STA521 Lab 03

Justin Kao

Course Tools

RStudio Online: Your Data Science Playground


  • Browser-based: Access RStudio right from your browser—no setup headaches.
  • Duke VPN or Campus Connection: Seamlessly connect from anywhere using Duke VPN (Cisco) or while on campus.
  • Cloud-Powered: Harness the power of online resources—save your computer’s CPU and GPU for other tasks.
  • Hassle-Free Setup: No need to run install.packages—everything is pre-installed and ready to go!

Source: Dr. Colin Rundel STA 523

Exam Review

Exam 1, Question 2

You want to predict how long someone lives from the number of hours of exercise they do in a week. From a sample of 50 people, you estimate the intercept as 90 and the slope as \(-2\). The coefficient of determination is 0.6, the sd of the residuals is 9, and the mean number of hours spent exercising is 8 with an sd of 4.

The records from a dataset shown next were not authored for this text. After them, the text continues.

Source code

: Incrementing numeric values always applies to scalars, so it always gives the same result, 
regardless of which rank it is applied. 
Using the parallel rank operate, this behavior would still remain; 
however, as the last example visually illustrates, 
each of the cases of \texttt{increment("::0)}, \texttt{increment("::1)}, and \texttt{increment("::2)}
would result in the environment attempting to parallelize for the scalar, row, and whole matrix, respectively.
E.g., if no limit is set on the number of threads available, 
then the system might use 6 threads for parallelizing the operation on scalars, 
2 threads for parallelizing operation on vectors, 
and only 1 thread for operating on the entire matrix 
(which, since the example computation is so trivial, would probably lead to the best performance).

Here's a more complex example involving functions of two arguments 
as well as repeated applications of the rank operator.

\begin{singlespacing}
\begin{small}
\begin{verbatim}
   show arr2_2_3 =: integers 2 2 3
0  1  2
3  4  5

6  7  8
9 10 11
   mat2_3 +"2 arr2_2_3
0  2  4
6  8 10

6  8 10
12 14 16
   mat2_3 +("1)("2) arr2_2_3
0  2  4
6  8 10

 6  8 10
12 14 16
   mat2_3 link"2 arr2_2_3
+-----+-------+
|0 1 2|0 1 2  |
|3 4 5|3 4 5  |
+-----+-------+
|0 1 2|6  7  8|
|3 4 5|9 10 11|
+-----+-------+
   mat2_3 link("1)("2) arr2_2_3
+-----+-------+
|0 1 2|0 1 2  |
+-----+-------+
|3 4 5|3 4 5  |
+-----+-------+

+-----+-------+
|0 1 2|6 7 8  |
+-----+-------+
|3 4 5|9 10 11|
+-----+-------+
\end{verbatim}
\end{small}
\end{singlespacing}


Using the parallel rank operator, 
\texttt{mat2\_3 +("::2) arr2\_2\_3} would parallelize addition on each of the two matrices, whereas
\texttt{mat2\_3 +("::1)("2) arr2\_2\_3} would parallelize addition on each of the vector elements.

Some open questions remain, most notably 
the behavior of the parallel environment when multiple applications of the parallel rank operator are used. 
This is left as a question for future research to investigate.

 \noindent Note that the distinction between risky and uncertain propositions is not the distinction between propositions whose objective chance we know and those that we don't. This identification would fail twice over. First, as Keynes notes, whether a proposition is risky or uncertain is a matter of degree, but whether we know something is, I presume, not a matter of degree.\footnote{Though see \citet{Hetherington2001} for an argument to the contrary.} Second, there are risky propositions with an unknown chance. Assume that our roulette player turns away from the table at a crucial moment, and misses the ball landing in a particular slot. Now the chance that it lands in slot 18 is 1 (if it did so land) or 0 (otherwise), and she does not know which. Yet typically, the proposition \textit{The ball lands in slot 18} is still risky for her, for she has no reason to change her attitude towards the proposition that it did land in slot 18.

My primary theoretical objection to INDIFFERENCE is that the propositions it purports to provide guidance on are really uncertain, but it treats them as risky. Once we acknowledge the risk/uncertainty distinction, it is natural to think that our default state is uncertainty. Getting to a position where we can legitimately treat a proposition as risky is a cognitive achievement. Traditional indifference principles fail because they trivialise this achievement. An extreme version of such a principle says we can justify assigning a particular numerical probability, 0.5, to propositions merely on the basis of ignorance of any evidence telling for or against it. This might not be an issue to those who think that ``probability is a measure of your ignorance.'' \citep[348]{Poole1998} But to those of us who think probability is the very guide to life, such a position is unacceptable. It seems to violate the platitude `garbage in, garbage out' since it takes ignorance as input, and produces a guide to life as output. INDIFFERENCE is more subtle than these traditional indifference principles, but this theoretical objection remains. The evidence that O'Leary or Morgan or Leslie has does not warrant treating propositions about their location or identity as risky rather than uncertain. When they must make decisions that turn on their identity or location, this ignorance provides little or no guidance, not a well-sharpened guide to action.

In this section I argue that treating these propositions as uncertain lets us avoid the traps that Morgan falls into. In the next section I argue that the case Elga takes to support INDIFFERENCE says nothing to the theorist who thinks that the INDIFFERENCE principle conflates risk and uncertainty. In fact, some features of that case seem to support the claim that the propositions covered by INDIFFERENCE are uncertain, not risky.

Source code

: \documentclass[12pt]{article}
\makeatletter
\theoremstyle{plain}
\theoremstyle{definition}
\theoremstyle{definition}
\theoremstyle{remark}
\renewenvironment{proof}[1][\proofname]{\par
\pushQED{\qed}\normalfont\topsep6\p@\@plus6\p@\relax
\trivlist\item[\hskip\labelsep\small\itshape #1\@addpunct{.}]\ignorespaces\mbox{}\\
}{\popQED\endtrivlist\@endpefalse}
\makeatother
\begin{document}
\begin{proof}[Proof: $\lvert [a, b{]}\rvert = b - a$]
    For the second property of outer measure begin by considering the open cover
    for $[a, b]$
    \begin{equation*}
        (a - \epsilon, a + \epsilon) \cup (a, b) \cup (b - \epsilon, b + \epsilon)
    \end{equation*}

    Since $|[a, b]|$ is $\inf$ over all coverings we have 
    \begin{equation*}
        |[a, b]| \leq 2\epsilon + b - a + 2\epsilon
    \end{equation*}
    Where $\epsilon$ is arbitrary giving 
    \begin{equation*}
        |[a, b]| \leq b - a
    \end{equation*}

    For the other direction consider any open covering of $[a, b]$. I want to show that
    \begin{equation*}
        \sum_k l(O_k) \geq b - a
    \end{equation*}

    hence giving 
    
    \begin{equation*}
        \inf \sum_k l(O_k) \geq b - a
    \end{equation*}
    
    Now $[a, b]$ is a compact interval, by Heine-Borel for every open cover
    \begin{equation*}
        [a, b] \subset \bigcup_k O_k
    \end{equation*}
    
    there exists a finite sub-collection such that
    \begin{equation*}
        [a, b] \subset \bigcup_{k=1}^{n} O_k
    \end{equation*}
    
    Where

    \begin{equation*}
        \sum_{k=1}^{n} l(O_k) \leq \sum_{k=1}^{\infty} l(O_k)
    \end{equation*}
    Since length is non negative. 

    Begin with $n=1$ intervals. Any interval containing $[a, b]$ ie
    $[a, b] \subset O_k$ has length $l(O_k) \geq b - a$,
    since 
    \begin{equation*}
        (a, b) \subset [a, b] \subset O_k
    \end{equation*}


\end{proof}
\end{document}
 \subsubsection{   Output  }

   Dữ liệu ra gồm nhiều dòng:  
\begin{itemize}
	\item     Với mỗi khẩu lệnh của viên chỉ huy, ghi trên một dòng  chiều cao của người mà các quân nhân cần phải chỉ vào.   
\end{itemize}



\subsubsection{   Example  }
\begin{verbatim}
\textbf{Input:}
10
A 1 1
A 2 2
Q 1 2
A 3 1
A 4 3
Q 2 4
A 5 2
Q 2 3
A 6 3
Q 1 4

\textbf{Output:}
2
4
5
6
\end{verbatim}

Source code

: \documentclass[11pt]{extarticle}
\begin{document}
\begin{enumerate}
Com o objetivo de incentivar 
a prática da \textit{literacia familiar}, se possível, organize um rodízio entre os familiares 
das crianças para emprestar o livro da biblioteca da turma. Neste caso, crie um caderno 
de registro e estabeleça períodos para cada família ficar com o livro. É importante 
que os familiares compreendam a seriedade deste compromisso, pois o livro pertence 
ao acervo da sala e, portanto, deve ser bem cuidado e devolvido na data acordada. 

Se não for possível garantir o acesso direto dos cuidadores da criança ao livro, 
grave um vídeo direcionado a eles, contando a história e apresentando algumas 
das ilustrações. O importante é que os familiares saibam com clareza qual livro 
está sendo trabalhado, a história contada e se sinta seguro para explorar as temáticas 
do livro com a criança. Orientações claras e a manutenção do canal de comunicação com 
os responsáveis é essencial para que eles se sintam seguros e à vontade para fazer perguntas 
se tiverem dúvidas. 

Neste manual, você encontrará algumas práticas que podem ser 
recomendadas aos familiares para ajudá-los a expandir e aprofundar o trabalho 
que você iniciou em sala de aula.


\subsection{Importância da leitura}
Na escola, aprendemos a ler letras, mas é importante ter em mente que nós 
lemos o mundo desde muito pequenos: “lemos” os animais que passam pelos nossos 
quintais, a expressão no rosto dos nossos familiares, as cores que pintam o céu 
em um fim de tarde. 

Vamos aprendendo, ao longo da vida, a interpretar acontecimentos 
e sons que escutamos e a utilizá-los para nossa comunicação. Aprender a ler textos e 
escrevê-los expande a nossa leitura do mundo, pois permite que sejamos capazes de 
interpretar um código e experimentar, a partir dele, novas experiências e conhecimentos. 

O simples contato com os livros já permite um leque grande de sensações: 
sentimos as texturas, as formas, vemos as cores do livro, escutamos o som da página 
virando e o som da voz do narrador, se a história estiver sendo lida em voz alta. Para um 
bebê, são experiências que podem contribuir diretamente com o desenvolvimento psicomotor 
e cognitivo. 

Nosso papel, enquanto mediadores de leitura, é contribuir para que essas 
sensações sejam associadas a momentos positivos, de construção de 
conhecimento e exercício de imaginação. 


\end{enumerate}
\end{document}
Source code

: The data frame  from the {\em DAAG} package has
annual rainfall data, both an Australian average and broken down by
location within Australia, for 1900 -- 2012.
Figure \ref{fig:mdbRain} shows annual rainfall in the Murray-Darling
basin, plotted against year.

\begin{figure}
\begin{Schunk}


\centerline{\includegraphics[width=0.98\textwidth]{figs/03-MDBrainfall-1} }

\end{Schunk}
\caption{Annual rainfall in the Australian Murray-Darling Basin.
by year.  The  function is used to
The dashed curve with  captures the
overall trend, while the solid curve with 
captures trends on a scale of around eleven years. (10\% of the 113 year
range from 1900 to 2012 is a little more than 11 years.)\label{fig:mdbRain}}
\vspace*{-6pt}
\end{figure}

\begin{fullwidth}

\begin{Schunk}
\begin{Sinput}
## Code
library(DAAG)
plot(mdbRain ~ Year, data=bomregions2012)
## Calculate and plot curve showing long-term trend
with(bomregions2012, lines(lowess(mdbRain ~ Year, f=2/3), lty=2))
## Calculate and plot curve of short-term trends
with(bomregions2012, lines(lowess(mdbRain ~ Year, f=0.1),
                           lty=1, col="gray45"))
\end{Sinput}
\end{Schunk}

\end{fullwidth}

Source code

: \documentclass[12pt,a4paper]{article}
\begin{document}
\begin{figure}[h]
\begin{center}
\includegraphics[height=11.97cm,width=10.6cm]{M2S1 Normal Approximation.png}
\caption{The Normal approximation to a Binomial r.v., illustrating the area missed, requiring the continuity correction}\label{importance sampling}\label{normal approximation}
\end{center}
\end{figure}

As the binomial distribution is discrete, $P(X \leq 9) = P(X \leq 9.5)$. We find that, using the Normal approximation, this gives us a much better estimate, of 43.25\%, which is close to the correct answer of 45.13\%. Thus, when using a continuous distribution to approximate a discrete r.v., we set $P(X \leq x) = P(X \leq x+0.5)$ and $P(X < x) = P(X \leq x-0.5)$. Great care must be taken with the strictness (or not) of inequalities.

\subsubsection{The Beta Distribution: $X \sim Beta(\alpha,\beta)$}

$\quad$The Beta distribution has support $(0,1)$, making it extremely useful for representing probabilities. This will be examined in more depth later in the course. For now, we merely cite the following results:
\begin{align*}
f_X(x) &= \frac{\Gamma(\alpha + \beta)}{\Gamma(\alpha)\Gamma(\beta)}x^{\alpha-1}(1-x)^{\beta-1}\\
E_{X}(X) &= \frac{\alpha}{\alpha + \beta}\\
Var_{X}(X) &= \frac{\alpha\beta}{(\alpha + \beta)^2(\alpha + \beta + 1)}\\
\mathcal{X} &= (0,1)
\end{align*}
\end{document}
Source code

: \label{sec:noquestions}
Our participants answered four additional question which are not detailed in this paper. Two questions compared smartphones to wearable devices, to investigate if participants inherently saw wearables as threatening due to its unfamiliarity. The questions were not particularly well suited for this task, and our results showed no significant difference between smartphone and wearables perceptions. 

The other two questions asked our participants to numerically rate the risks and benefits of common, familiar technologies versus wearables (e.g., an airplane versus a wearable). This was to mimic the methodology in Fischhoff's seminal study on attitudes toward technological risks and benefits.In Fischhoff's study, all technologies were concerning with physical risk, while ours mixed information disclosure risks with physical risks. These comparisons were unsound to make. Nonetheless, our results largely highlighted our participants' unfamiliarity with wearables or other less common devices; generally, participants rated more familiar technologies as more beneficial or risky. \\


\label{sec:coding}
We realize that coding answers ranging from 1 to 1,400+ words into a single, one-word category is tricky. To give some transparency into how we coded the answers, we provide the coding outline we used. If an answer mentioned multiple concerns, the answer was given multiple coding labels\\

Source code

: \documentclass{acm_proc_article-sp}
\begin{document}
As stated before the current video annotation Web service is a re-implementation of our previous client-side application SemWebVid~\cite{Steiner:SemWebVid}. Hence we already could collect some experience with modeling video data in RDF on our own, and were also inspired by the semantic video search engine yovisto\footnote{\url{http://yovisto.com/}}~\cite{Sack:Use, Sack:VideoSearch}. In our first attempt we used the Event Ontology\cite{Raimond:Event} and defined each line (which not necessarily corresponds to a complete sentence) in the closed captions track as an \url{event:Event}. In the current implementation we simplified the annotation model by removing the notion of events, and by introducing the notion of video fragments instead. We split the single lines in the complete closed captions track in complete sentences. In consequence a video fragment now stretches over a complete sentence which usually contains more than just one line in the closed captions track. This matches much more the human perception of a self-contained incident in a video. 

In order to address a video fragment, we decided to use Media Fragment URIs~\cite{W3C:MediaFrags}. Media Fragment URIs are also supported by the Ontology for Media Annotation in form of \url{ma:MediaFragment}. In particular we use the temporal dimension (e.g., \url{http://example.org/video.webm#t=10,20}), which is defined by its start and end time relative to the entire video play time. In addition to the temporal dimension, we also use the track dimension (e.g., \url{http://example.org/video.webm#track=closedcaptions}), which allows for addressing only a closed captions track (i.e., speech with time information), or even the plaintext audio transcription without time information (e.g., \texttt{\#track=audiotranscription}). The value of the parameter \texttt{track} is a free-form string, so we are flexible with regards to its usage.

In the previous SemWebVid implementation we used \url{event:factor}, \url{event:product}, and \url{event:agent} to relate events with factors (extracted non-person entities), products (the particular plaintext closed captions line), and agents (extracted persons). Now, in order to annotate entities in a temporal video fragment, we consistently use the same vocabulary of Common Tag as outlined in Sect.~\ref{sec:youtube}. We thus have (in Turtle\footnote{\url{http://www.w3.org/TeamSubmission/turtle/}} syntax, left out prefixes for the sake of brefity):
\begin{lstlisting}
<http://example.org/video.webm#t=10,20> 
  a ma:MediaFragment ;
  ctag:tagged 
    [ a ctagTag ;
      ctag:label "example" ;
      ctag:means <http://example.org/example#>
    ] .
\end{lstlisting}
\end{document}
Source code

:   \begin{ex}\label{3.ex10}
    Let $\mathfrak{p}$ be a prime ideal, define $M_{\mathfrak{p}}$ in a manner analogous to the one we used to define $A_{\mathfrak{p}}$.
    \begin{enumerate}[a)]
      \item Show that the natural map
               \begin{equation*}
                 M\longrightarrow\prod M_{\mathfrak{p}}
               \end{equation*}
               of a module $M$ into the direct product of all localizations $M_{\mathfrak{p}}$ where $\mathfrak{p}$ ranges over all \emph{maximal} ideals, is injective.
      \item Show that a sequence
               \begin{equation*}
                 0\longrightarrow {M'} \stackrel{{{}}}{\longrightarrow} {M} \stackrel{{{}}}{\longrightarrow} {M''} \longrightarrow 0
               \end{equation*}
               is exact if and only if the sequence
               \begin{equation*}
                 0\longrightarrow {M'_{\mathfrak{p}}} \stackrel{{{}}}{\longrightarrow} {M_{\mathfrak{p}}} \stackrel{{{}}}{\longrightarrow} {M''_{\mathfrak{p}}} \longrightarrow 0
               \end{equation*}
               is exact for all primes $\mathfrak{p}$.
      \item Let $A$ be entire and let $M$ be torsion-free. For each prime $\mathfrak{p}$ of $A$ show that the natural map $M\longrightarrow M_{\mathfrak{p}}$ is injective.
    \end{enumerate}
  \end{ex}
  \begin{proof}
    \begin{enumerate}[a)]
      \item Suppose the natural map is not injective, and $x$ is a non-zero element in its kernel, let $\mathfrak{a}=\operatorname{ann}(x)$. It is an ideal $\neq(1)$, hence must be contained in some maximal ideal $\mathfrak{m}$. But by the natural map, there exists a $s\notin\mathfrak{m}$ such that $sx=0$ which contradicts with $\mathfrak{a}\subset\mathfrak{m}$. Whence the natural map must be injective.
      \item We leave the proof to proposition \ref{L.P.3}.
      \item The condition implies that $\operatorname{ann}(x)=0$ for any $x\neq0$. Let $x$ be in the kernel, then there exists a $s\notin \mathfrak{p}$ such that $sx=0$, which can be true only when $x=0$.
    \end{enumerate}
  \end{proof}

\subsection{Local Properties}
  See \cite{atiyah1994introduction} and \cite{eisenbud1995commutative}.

Method 1 The slope is negative, so it is the negative of the square root of the coefficient of determination. Hence, \(\hat{y} = 90 -2x\) then \(r = -\sqrt{0.6} = -0.77\)

Exam 1, Question 2

Method 2 This part attempts to calculate (r) using the formula for the correlation coefficient from regression parameters.

  1. Estimation of RSS (Residual Sum of Squares):This calculates the RSS using the formula for the estimate of variance of the residuals (\(\hat{\sigma}^2 = 9^2\)), multiplying by the degrees of freedom (\(n-2\)). This is standard for a linear regression model with 2 parameters (intercept and slope).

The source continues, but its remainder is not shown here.